Astronomlar ve astrobiyologlar çabalarını sıvı okyanuslar barındırabilecek dış gezegenleri veya ötezegenleri belirlemeye odaklıyorlar. Sıvı haldeki su, ev sahibi yıldızdan gelen doğrudan ısının maddenin donmasını engelleyebileceği bir gezegenin yüzeyinde bulunabileceği gibi iç ısı kaynaklı olarak yüzey altında devasa okyanuslar halinde de bulanabilir.
Donanımhaber’in aktardığına göre NASA yeni bir analizde, keşfedilen 17 ötegezegenin kalın buz tabakalarının altında gömülü yüzey altı okyanusları barındırabileceğini ortaya koydu. Bu gezegenler tıpkı Jüpiter’in buzlu uyduları gibi, yaşamın kimyasal işaretleri olan biyo-imzaları aramak için umut verici yerler olabilir.
Bu gezegenlerin tam bileşimi belirsizliğini korurken, önceki çalışmalardan elde edilen yüzey sıcaklıklarına ilişkin tahminler, Dünya’dan önemli ölçüde daha soğuk olduklarına işaret ediyor. Ayrıca, büyüklükleri kabaca gezegenimizle aynı olmasına rağmen, her biri Dünya’dan daha az yoğundur ki, bu da devasa okyanuslara bir işaret olabilir.
NASA Goddard Uzay Uçuş Merkezi’nden Lynnae Quick yaptığı açıklamada bu 17 gezegenin buzla kaplı yüzeylere sahip olabileceğini hem gezegenlerdeki radyoaktif elementler hem de ev sahibi yıldızının etkileriyle oluşan ve suyu yüzeyin altında sıvı halde tutabilecek iç sıcaklıklara sahip olduklarını söyledi.

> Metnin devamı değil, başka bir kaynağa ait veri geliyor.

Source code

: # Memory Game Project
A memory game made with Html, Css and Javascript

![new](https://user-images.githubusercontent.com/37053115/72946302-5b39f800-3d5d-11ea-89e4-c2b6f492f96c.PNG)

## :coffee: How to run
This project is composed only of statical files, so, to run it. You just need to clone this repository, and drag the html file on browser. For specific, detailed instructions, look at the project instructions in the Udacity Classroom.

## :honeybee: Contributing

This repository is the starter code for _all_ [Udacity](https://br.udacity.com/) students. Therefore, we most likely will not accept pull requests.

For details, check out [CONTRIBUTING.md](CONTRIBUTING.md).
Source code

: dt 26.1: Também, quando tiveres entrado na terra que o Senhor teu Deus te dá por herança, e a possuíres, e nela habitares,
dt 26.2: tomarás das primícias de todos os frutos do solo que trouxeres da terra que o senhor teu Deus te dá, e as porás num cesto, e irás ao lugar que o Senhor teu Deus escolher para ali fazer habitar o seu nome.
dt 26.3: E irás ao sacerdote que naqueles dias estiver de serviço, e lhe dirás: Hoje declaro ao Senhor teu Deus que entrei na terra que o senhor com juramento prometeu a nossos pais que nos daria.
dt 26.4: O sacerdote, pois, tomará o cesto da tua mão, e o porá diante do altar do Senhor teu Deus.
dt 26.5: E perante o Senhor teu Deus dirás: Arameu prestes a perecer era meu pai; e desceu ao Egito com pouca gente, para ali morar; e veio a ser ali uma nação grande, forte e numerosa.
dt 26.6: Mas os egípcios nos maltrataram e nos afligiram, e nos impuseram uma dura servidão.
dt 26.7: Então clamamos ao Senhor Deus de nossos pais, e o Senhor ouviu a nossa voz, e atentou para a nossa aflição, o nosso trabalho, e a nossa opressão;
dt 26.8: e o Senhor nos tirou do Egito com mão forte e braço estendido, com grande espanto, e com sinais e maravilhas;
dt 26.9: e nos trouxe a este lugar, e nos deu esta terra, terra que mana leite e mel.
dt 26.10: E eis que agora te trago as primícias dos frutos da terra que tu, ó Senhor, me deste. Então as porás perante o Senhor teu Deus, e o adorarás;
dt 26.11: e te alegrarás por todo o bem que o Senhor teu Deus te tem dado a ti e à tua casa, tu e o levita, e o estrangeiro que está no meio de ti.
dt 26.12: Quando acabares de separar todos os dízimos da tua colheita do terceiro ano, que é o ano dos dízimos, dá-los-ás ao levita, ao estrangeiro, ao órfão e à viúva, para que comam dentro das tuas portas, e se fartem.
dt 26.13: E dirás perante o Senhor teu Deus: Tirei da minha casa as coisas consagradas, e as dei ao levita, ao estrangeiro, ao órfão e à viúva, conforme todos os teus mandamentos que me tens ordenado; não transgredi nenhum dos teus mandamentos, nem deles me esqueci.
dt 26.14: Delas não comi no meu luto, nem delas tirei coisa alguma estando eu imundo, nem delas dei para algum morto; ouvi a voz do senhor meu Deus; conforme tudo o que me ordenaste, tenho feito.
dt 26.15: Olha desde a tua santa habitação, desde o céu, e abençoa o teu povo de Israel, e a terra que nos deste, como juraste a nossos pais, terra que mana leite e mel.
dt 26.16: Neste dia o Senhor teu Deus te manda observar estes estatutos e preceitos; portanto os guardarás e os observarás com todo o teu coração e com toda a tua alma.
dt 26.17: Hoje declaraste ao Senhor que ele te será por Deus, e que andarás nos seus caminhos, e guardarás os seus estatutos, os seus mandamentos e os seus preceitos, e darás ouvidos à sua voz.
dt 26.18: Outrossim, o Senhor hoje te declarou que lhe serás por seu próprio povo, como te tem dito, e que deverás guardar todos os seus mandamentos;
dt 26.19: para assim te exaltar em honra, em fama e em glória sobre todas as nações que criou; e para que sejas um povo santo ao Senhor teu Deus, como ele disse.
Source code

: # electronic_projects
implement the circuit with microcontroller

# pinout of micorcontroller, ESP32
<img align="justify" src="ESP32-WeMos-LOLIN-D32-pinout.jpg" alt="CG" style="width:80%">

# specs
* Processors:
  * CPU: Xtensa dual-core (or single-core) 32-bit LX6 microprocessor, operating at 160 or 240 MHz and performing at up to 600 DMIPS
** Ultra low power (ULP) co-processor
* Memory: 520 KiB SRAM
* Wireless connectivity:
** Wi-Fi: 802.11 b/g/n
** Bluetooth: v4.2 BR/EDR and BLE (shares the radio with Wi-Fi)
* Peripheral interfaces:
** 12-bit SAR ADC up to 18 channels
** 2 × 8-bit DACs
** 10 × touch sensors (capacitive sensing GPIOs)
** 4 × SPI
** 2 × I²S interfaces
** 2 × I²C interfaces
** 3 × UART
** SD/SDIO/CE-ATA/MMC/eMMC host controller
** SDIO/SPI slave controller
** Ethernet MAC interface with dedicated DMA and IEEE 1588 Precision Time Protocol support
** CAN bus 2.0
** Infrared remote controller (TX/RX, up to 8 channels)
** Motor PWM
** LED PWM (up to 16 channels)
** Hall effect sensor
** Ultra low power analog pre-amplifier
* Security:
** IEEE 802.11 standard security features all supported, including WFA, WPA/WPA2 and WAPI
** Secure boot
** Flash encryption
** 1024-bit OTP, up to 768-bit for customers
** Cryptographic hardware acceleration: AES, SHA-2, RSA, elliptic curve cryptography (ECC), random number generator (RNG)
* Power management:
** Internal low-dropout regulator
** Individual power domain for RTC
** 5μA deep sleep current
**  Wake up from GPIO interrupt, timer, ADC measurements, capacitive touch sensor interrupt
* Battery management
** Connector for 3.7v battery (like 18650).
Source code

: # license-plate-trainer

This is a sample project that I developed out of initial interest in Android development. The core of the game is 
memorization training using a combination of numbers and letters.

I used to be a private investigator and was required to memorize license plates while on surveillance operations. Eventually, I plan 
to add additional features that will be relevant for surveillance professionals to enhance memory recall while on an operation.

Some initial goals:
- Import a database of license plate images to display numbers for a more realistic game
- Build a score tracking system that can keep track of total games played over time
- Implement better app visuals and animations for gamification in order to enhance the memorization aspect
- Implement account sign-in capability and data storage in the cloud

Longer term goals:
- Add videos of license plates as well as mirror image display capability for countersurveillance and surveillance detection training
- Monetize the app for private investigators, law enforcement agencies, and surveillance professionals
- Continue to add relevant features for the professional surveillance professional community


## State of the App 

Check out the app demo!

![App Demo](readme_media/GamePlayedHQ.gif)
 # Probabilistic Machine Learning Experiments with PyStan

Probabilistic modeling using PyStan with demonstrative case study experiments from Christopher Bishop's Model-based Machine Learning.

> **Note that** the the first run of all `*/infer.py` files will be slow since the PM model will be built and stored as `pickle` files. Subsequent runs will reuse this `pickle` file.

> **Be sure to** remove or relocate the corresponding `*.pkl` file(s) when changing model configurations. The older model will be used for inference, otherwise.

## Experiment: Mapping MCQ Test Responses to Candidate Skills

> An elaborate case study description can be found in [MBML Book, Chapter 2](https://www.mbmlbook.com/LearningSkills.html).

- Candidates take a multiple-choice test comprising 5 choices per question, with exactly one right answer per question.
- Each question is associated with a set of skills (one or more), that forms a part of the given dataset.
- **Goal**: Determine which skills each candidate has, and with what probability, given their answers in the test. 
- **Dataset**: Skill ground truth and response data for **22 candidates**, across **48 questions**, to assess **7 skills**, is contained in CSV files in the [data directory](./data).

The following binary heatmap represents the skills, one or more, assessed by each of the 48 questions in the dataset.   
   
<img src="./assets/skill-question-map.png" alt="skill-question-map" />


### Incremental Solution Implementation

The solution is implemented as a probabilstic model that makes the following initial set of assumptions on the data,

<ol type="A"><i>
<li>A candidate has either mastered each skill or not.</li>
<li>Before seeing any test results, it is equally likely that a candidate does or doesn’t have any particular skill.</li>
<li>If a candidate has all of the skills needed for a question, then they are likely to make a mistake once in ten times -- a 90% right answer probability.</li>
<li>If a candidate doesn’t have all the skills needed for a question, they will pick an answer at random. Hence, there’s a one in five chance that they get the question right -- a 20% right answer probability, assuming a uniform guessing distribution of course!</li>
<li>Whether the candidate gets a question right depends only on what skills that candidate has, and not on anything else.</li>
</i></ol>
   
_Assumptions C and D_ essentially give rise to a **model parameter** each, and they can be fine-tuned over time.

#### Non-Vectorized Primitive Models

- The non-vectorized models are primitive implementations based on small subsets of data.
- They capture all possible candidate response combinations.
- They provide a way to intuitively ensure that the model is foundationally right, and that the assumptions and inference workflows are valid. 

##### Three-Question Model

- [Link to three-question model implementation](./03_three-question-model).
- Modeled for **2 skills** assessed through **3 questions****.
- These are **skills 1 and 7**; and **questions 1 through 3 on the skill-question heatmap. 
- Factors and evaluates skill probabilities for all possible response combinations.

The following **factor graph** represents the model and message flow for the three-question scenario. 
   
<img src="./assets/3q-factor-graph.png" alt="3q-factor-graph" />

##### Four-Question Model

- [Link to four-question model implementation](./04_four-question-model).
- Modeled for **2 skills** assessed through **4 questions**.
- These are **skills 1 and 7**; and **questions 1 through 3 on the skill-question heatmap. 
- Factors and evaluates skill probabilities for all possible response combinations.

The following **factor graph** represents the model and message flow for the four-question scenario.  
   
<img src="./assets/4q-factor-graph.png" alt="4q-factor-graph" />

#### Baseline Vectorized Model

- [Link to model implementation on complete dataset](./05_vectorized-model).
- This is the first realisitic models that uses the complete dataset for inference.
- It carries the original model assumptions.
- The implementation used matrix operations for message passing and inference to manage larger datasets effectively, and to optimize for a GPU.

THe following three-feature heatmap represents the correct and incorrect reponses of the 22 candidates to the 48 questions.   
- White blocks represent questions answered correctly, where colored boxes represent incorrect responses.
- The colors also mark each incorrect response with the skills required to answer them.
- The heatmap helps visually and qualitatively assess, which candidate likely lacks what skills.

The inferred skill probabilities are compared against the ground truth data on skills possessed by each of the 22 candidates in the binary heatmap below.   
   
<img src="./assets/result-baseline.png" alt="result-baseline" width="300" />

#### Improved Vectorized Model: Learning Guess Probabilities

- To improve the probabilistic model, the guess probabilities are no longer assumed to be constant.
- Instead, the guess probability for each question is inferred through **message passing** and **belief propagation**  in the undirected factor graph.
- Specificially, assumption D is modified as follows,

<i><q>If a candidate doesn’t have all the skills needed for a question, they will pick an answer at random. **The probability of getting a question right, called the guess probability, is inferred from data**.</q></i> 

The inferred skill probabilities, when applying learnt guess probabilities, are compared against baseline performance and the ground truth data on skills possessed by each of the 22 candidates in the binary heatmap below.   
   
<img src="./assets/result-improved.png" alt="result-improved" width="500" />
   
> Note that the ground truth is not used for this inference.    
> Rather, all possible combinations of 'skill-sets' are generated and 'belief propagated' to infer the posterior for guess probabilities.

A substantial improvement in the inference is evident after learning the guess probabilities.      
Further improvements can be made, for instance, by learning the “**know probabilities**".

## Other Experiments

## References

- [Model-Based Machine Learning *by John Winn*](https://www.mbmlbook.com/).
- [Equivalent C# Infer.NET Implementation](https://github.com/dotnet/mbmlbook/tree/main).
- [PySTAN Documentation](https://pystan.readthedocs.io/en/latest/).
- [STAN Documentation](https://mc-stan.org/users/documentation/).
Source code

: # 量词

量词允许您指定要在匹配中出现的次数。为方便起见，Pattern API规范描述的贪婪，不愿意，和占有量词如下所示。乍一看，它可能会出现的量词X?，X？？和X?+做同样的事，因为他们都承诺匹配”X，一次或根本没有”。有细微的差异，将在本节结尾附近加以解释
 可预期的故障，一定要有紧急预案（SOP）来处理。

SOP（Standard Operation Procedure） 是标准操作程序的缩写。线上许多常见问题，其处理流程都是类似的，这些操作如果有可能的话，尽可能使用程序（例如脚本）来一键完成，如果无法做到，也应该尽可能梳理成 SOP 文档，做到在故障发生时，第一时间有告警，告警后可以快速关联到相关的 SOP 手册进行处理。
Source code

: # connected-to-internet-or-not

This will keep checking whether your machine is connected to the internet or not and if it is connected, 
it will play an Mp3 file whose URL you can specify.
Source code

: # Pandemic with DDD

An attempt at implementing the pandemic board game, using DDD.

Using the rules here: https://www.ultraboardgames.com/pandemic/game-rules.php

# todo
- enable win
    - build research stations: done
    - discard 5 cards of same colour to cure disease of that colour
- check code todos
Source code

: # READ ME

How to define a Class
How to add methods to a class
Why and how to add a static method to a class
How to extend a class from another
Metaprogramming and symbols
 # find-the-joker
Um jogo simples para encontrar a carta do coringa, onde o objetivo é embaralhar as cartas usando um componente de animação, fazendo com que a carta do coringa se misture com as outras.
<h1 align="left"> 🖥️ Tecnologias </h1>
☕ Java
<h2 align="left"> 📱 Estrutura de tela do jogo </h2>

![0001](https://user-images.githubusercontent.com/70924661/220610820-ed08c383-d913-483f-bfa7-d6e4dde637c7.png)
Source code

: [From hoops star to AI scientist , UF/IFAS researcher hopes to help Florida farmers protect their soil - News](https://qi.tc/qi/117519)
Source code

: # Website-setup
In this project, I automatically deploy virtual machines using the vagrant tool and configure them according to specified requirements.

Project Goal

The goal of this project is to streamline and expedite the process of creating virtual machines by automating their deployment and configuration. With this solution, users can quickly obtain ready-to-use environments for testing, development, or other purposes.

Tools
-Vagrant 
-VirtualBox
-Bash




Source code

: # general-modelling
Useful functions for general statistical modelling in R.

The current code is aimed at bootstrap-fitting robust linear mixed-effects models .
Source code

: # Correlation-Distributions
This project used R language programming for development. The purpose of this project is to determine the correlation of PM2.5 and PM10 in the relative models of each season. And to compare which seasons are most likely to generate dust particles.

Quick, “Yaşadıkları iç ısınma miktarı sayesinde, çalışmamızdaki tüm gezegenler gayzer benzeri püskürmeler şeklinde kriyovolkanik patlamalar da sergileyebilir” dedi. Bu arada kriyovolkanizm, kısaca buz volkanları anlamına geliyor. Bu patlamalar Jüpiter’in uydusu Europa ve Satürn’ün uydusu Enceladus’da yaşanıyor.
Araştırmada adı geçen dış gezegenlerden ikisi, Proxima Centauri b ve LHS1140 b, yüzeye nispeten yakın okyanuslara sahip olmak için özellikle umut verici adaylar arasında yer alıyor. Bu gezegenlerin takip gözlemleri muhtemelen gökbilimcilerin bu gezegenlerin atmosferlerinden geçen ışığın emisyon spektrumlarını merkeze alacak. Kriyovolkanik aktiviteden atmosfere püsküren kimyasallar ve moleküller, bu dünyaların soğuk ve karanlık derinliklerinde yaşamın var olup olamayacağına dair ipuçları barındırabilir.